Though people unconsciously form a kind of personal belief system, which scientists now suggest is formed in the first years of life and is actually a physical structure in the brain, there is also a shared social system of the best way to conduct one’s life in a specific time and place, in what we now call an “ecology” meaning how things fit together to benefit each other. If one is raised in one weather and political climate and then goes to another, there can be difficulties. Even specifically Christian denominations are each different transplanted ecologies in response to different influences, usually socioeconomic but possibly ethnic, from another time and place.
A major problem now is that the science of the educated world today makes the science of the world until the 20th century pretty much obsolete. One cannot keep proclaiming that God is a Big Guy in the Sky is more than a sometimes wicked metaphor. We are at a point when the key to Christianity, which is the Western concept of biological family, has been called into question. This has terrifying consequences when one considers that’s Trump’s madness was formed by his bad relationship with his father and that the idea of “mafia” is based on family imposition of criminal order.
It is a sign of hope that Il Papa, the Pope, is an embodiment of Jesus rather than a Roman Emperor.
Human culture arises when a forming human being, guided by family, meets the environment, much of which is human beings. The father and son Gavalli-Sforzas, authors of my "'diaspora book", had fallen in love with pygmies, a group of small dark jungle people that big white city people thought were not human. But once known, the pygmy culture turned out to be excellent, both fitting and tolerant. They were strange enough to most of us to be fascinating in a “National Geographic” way, which is nearly a religion and certainly comparative.
The major problems arise when the larger context — that which envelops the planet and even the cosmos — exceeds anything we had awareness of or even have words for. Or — as now — the changes like the overwhelming climate shifts we are experiencing that are outside our capacity to control and happen too quickly to adapt. Even the genome we were just beginning to pin down has now allowed the invasion of virus particles that we don’t even consider alive.
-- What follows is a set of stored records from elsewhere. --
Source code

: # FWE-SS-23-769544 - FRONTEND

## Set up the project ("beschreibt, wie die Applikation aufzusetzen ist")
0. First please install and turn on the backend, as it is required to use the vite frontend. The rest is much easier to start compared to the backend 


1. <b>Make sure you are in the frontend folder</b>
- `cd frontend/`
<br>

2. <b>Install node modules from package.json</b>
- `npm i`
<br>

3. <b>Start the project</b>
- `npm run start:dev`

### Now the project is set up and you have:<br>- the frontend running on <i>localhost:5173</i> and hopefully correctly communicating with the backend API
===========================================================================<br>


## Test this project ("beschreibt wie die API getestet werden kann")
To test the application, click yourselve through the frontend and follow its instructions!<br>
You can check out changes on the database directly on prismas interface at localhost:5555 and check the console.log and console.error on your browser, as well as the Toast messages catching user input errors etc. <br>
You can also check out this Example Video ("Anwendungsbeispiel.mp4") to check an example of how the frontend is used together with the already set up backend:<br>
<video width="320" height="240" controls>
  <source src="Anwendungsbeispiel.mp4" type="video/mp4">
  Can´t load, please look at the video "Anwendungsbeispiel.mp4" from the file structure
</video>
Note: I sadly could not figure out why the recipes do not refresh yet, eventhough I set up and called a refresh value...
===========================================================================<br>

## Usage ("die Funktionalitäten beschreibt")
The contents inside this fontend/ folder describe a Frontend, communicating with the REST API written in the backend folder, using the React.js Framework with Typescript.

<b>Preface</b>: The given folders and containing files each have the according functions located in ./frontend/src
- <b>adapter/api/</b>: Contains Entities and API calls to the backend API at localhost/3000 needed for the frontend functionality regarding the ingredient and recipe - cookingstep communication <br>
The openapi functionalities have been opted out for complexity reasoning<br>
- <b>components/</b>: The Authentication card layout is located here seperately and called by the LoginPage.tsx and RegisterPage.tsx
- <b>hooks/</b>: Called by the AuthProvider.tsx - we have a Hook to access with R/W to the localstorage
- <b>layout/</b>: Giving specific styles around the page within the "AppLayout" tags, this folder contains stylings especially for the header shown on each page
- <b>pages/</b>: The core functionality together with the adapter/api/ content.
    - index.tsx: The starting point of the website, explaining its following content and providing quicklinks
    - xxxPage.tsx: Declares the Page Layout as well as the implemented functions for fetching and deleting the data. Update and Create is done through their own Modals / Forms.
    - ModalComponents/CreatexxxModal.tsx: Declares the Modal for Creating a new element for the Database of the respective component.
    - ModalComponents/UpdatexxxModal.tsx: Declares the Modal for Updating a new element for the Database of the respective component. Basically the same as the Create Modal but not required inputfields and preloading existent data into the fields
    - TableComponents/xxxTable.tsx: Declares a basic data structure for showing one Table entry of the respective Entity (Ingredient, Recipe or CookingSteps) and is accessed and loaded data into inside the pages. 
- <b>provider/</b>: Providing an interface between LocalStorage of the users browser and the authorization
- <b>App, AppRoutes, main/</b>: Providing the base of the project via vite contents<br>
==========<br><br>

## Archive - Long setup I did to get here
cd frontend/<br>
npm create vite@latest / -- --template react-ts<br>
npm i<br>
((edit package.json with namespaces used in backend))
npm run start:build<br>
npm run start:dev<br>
Prion diseases from “misfolded molecules” came out of nowhere and may be what causes senile dementia. What should make us deeply humble and maybe terrified has caused many people to either revert to earlier times, maybe agricultural again, or to go wild on drugs and sex.
Wildness is not bad. Discipline is not necessarily helpful. Lives can be lost by an excess of either. Time and circumstances have allowed cultures to develop complexity, so some people can be the elite of thought and others can be the berzerkers who fling themselves into violence. A comparative culture person would try to figure out who’s what and why. What does becoming a ballet dancer signify? It began as a court dance in long skirts and has now become somehow entwined with sex, sometimes danced nude. How the heck did that happen?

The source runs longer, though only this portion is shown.